(Beginning of MATERIAL SUPPLIED)

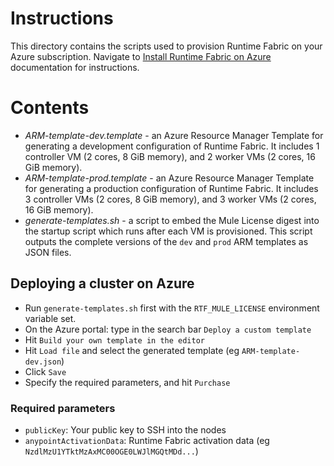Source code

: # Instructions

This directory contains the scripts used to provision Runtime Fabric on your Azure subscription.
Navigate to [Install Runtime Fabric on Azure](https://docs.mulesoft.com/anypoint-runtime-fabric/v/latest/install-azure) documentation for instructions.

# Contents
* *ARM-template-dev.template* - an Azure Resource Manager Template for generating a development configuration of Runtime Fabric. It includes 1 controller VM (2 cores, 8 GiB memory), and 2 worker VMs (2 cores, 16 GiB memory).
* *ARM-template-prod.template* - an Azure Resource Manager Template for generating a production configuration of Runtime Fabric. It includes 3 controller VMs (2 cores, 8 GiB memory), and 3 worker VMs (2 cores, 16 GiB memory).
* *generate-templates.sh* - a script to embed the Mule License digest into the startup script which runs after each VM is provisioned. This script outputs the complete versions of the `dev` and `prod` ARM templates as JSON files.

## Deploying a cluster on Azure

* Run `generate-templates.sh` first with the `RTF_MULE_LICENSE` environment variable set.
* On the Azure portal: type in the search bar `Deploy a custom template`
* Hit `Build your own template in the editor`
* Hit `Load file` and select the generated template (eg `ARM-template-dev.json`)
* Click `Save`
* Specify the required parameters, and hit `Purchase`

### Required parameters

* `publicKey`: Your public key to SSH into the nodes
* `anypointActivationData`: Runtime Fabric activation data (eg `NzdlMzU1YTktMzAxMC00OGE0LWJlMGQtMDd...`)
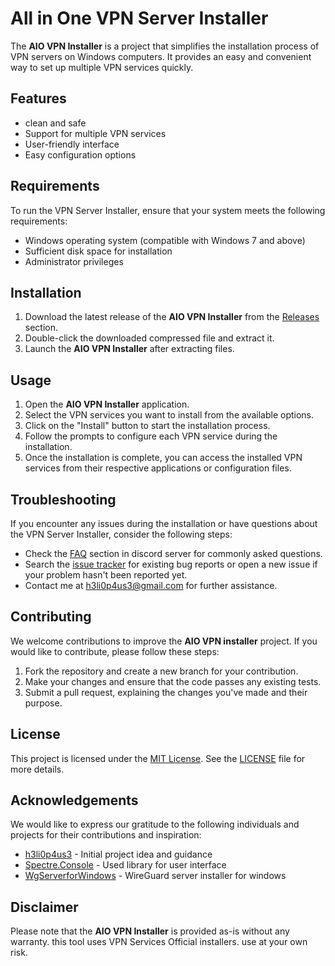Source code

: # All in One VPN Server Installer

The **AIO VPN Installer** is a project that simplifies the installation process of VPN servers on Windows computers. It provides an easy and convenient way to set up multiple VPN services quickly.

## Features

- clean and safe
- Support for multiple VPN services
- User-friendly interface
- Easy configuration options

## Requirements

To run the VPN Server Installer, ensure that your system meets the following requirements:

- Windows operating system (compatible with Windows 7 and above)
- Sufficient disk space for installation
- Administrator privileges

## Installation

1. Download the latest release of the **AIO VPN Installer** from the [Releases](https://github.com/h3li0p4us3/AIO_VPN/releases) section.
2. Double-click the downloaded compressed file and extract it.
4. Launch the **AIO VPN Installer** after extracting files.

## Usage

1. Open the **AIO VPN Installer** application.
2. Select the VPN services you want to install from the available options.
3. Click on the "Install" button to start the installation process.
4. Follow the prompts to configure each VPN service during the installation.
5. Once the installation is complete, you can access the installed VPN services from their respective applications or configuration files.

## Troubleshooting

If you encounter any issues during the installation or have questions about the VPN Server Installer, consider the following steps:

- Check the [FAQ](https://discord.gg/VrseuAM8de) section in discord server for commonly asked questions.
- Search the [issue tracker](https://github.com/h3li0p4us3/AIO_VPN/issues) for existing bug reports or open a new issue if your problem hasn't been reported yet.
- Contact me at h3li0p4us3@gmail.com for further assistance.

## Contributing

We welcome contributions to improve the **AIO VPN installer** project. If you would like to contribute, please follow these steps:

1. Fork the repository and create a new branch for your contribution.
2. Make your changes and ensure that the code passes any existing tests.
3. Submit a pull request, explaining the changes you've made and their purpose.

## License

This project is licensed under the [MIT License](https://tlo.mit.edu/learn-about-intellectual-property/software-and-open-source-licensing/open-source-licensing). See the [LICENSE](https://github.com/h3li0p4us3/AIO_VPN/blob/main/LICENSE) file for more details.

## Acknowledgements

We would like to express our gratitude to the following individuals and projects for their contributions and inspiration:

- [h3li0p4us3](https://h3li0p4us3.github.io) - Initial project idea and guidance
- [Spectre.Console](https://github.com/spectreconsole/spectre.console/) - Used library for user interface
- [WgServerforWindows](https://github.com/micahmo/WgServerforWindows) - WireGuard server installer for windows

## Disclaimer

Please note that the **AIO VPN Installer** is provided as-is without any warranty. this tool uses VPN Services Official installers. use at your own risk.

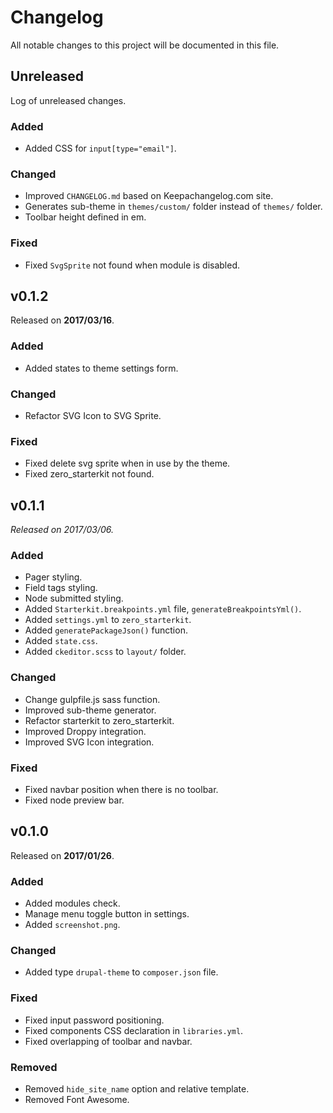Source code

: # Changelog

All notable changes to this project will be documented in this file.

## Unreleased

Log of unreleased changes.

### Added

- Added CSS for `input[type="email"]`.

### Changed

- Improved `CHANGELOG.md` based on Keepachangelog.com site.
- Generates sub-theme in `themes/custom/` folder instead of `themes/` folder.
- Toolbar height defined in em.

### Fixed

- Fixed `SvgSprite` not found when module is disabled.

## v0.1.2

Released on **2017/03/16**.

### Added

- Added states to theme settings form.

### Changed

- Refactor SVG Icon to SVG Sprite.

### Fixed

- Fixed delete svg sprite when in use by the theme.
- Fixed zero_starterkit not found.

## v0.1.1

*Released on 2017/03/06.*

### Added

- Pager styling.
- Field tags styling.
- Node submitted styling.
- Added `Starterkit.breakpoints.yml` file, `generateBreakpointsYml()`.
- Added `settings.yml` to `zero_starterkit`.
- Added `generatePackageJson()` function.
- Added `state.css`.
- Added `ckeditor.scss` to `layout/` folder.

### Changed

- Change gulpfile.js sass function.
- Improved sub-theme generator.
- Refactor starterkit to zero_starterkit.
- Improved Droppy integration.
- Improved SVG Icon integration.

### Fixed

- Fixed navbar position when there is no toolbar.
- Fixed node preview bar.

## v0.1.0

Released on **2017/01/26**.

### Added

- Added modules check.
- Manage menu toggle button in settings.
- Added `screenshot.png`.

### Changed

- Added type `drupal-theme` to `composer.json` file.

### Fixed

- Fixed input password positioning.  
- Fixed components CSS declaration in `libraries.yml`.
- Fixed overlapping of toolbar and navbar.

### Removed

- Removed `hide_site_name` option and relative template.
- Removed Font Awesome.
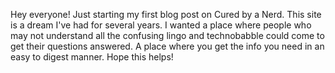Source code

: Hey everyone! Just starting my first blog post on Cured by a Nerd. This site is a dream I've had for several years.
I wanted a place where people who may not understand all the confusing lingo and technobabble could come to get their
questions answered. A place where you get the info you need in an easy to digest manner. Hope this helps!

(End of MATERIAL SUPPLIED)

WHAT THE EXERCISE ASKS: Each record above should be returned unchanged, except that the pictures are dropped.

OUTPUT FOR THIS EXERCISE:
Source code

: # Instructions

This directory contains the scripts used to provision Runtime Fabric on your Azure subscription.
Navigate to [Install Runtime Fabric on Azure](https://docs.mulesoft.com/anypoint-runtime-fabric/v/latest/install-azure) documentation for instructions.

# Contents
* *ARM-template-dev.template* - an Azure Resource Manager Template for generating a development configuration of Runtime Fabric. It includes 1 controller VM (2 cores, 8 GiB memory), and 2 worker VMs (2 cores, 16 GiB memory).
* *ARM-template-prod.template* - an Azure Resource Manager Template for generating a production configuration of Runtime Fabric. It includes 3 controller VMs (2 cores, 8 GiB memory), and 3 worker VMs (2 cores, 16 GiB memory).
* *generate-templates.sh* - a script to embed the Mule License digest into the startup script which runs after each VM is provisioned. This script outputs the complete versions of the `dev` and `prod` ARM templates as JSON files.

## Deploying a cluster on Azure

* Run `generate-templates.sh` first with the `RTF_MULE_LICENSE` environment variable set.
* On the Azure portal: type in the search bar `Deploy a custom template`
* Hit `Build your own template in the editor`
* Hit `Load file` and select the generated template (eg `ARM-template-dev.json`)
* Click `Save`
* Specify the required parameters, and hit `Purchase`

### Required parameters

* `publicKey`: Your public key to SSH into the nodes
* `anypointActivationData`: Runtime Fabric activation data (eg `NzdlMzU1YTktMzAxMC00OGE0LWJlMGQtMDd...`)
Source code

: # All in One VPN Server Installer

The **AIO VPN Installer** is a project that simplifies the installation process of VPN servers on Windows computers. It provides an easy and convenient way to set up multiple VPN services quickly.

## Features

- clean and safe
- Support for multiple VPN services
- User-friendly interface
- Easy configuration options

## Requirements

To run the VPN Server Installer, ensure that your system meets the following requirements:

- Windows operating system (compatible with Windows 7 and above)
- Sufficient disk space for installation
- Administrator privileges

## Installation

1. Download the latest release of the **AIO VPN Installer** from the [Releases](https://github.com/h3li0p4us3/AIO_VPN/releases) section.
2. Double-click the downloaded compressed file and extract it.
4. Launch the **AIO VPN Installer** after extracting files.

## Usage

1. Open the **AIO VPN Installer** application.
2. Select the VPN services you want to install from the available options.
3. Click on the "Install" button to start the installation process.
4. Follow the prompts to configure each VPN service during the installation.
5. Once the installation is complete, you can access the installed VPN services from their respective applications or configuration files.

## Troubleshooting

If you encounter any issues during the installation or have questions about the VPN Server Installer, consider the following steps:

- Check the [FAQ](https://discord.gg/VrseuAM8de) section in discord server for commonly asked questions.
- Search the [issue tracker](https://github.com/h3li0p4us3/AIO_VPN/issues) for existing bug reports or open a new issue if your problem hasn't been reported yet.
- Contact me at h3li0p4us3@gmail.com for further assistance.

## Contributing

We welcome contributions to improve the **AIO VPN installer** project. If you would like to contribute, please follow these steps:

1. Fork the repository and create a new branch for your contribution.
2. Make your changes and ensure that the code passes any existing tests.
3. Submit a pull request, explaining the changes you've made and their purpose.

## License

This project is licensed under the [MIT License](https://tlo.mit.edu/learn-about-intellectual-property/software-and-open-source-licensing/open-source-licensing). See the [LICENSE](https://github.com/h3li0p4us3/AIO_VPN/blob/main/LICENSE) file for more details.

## Acknowledgements

We would like to express our gratitude to the following individuals and projects for their contributions and inspiration:

- [h3li0p4us3](https://h3li0p4us3.github.io) - Initial project idea and guidance
- [Spectre.Console](https://github.com/spectreconsole/spectre.console/) - Used library for user interface
- [WgServerforWindows](https://github.com/micahmo/WgServerforWindows) - WireGuard server installer for windows

## Disclaimer

Please note that the **AIO VPN Installer** is provided as-is without any warranty. this tool uses VPN Services Official installers. use at your own risk.

Source code

: # Changelog

All notable changes to this project will be documented in this file.

## Unreleased

Log of unreleased changes.

### Added

- Added CSS for `input[type="email"]`.

### Changed

- Improved `CHANGELOG.md` based on Keepachangelog.com site.
- Generates sub-theme in `themes/custom/` folder instead of `themes/` folder.
- Toolbar height defined in em.

### Fixed

- Fixed `SvgSprite` not found when module is disabled.

## v0.1.2

Released on **2017/03/16**.

### Added

- Added states to theme settings form.

### Changed

- Refactor SVG Icon to SVG Sprite.

### Fixed

- Fixed delete svg sprite when in use by the theme.
- Fixed zero_starterkit not found.

## v0.1.1

*Released on 2017/03/06.*

### Added

- Pager styling.
- Field tags styling.
- Node submitted styling.
- Added `Starterkit.breakpoints.yml` file, `generateBreakpointsYml()`.
- Added `settings.yml` to `zero_starterkit`.
- Added `generatePackageJson()` function.
- Added `state.css`.
- Added `ckeditor.scss` to `layout/` folder.

### Changed

- Change gulpfile.js sass function.
- Improved sub-theme generator.
- Refactor starterkit to zero_starterkit.
- Improved Droppy integration.
- Improved SVG Icon integration.

### Fixed

- Fixed navbar position when there is no toolbar.
- Fixed node preview bar.

## v0.1.0

Released on **2017/01/26**.

### Added

- Added modules check.
- Manage menu toggle button in settings.
- Added `screenshot.png`.

### Changed

- Added type `drupal-theme` to `composer.json` file.

### Fixed

- Fixed input password positioning.  
- Fixed components CSS declaration in `libraries.yml`.
- Fixed overlapping of toolbar and navbar.

### Removed

- Removed `hide_site_name` option and relative template.
- Removed Font Awesome.
Source code

: Hey everyone! Just starting my first blog post on Cured by a Nerd. This site is a dream I've had for several years.
I wanted a place where people who may not understand all the confusing lingo and technobabble could come to get their
questions answered. A place where you get the info you need in an easy to digest manner. Hope this helps!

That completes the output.